The move comes as a growing number of companies take inspiration from trends and innovations being started by Chinese technology companies, many of which have spearheaded mobile-first strategies thanks to the country’s leapfrogging of the PC era. Alibaba’s shopping platforms Taobao Marketplace and Tmall have offered this feature for several years, and Amazon also implements it in its app.
Snapchat’s new visual search tool, announced by the company in a blog post this week, is a bridge between the real world and Amazon’s shopping platform. If Amazon recognises the item, it will provide a link that redirects Snapchat users to its site, where they can continue browsing or complete the purchase. They can also take a photo of an item’s barcode, making storefronts more nervous about becoming Amazon showrooms.

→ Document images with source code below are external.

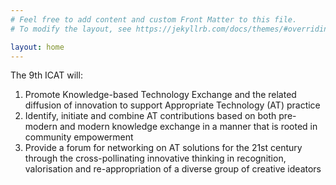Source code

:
 ```yaml
---
# Feel free to add content and custom Front Matter to this file.
# To modify the layout, see https://jekyllrb.com/docs/themes/#overriding-theme-defaults

layout: home
---
```


The 9th ICAT will:

1. Promote Knowledge-based Technology Exchange and the related diffusion of innovation to support Appropriate Technology (AT) practice
2. Identify, initiate and combine AT contributions based on both pre-modern and modern knowledge exchange in a manner that is rooted in community empowerment
3. Provide a forum for networking on AT solutions for the 21st century through the cross-pollinating innovative thinking in recognition, valorisation and re-appropriation of a diverse group of creative ideators
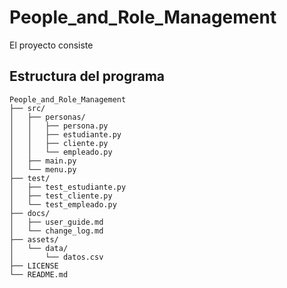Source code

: # People_and_Role_Management

El proyecto consiste
## Estructura del programa
```
People_and_Role_Management
├── src/
│   ├── personas/
│   │   ├── persona.py
│   │   ├── estudiante.py
│   │   ├── cliente.py
│   │   └── empleado.py
│   ├── main.py
│   └── menu.py
├── test/
│   ├── test_estudiante.py
│   ├── test_cliente.py
│   └── test_empleado.py
├── docs/
│   ├── user_guide.md
│   └── change_log.md
├── assets/
│   └── data/
│       └── datos.csv
├── LICENSE
└── README.md
```
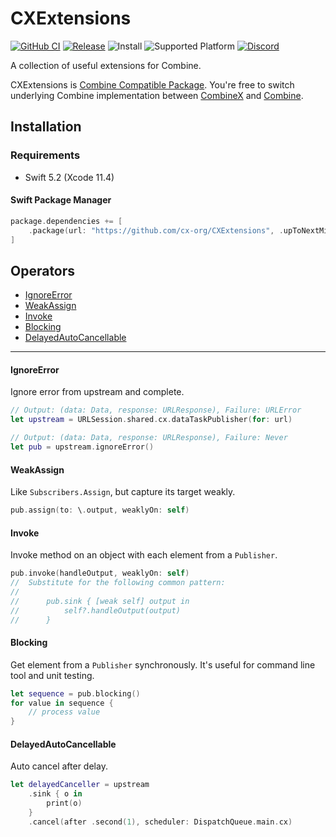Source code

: # CXExtensions

[![GitHub CI](https://github.com/cx-org/CXExtensions/workflows/CI/badge.svg)](https://github.com/cx-org/CXExtensions/actions)
[![Release](https://img.shields.io/github/release-pre/cx-org/CXExtensions)](https://github.com/cx-org/CXExtensions/releases)
![Install](https://img.shields.io/badge/install-Swift_PM%20%7C%20CocoaPods-ff69b4)
![Supported Platform](https://img.shields.io/badge/platform-Linux%20%7C%20macOS%20%7C%20iOS%20%7C%20watchOS%20%7C%20tvOS-lightgrey)
[![Discord](https://img.shields.io/badge/chat-discord-9cf)](https://discord.gg/9vzqgZx)

A collection of useful extensions for Combine.

CXExtensions is [Combine Compatible Package](https://github.com/cx-org/CombineX/wiki/Combine-Compatible-Package). You're free to switch underlying Combine implementation between [CombineX](https://github.com/cx-org/CombineX) and [Combine](https://developer.apple.com/documentation/combine).

## Installation

### Requirements

- Swift 5.2 (Xcode 11.4)

#### Swift Package Manager

```swift
package.dependencies += [
    .package(url: "https://github.com/cx-org/CXExtensions", .upToNextMinor(from: "0.3.0")),
]
```


## Operators

- [IgnoreError](#IgnoreError)
- [WeakAssign](#WeakAssign)
- [Invoke](#Invoke)
- [Blocking](#Blocking)
- [DelayedAutoCancellable](#DelayedAutoCancellable)

---

#### IgnoreError

Ignore error from upstream and complete.

```swift
// Output: (data: Data, response: URLResponse), Failure: URLError
let upstream = URLSession.shared.cx.dataTaskPublisher(for: url)

// Output: (data: Data, response: URLResponse), Failure: Never
let pub = upstream.ignoreError()
```

#### WeakAssign

Like `Subscribers.Assign`, but capture its target weakly.

```swift
pub.assign(to: \.output, weaklyOn: self)
```

#### Invoke

Invoke method on an object with each element from a `Publisher`.

```swift
pub.invoke(handleOutput, weaklyOn: self)
//  Substitute for the following common pattern:
//
//      pub.sink { [weak self] output in
//          self?.handleOutput(output)
//      }
```

#### Blocking

Get element from a `Publisher` synchronously. It's useful for command line tool and unit testing.

```swift
let sequence = pub.blocking()
for value in sequence {
    // process value
}
```

#### DelayedAutoCancellable

Auto cancel after delay.

```swift
let delayedCanceller = upstream
    .sink { o in
        print(o)
    }
    .cancel(after .second(1), scheduler: DispatchQueue.main.cx)
```
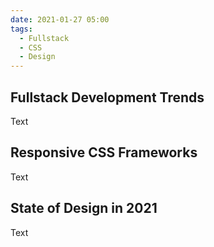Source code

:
 ```yaml
---
date: 2021-01-27 05:00
tags:
  - Fullstack
  - CSS
  - Design
---
```

## Fullstack Development Trends

Text

## Responsive CSS Frameworks

Text

## State of Design in 2021

Text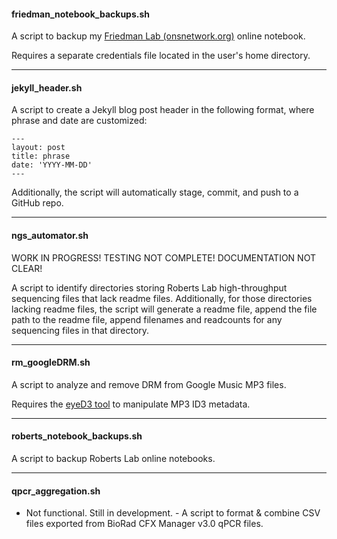 #### friedman_notebook_backups.sh
A script to backup my [Friedman Lab (onsnetwork.org)](http://onsnetwork.org/sjwfriedmanlab/) online notebook.

Requires a separate credentials file located in the user's home directory.

---
#### jekyll_header.sh
A script to create a Jekyll blog post header in the following format, where phrase and date are customized:
```
---
layout: post
title: phrase
date: 'YYYY-MM-DD'
---
```

Additionally, the script will automatically stage, commit, and push to a GitHub repo.

---
#### ngs_automator.sh
WORK IN PROGRESS! TESTING NOT COMPLETE! DOCUMENTATION NOT CLEAR!

A script to identify directories storing Roberts Lab high-throughput sequencing files that lack readme files. Additionally, for those directories lacking readme files, the script will generate a readme file, append the file path to the readme file, append filenames and readcounts for any sequencing files in that directory.

---
#### rm_googleDRM.sh
A script to analyze and remove DRM from Google Music MP3 files.

Requires the [eyeD3 tool](http://eyed3.nicfit.net/) to manipulate MP3 ID3 metadata.

---

#### roberts_notebook_backups.sh
A script to backup Roberts Lab online notebooks.

---
#### qpcr_aggregation.sh
- Not functional. Still in development. -
A script to format & combine CSV files exported from BioRad CFX Manager v3.0 qPCR files.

The partnership will allow Amazon to encourage the use of visual search with younger shoppers and help prevent them from straying to competing online shops. It’s a logical extension of the company’s aim to meet users where they already spend time. It could also signal the start of a shift in user interfaces; Amazon has hundreds of millions of products on offer, so using text to search can be a cumbersome task when shoppers aren’t sure how to describe the product they want. If the new feature works as promised, it should allow results to be delivered more quickly.
Snapchat’s young demographic is likely to make purchases of items for which Amazon may not be their initial starting point, making this collaboration beneficial for both companies. The press release didn’t offer much detail, but we assume that Snapchat would get a bounty on transactions.
The effort is part of a broader trend to incorporate smartphone cameras into e-commerce by using image-recognition technology to streamline the process of searching and shopping. Pinterest and eBay provide similar tools. Amazon also uses smartphones and augmented reality to let shoppers point their cameras at their living rooms, for example, to see how a new sofa might look in a room before buying it.
The feature from Snapchat is still in an initial launch phase, with only a small number of users in the US able to access it.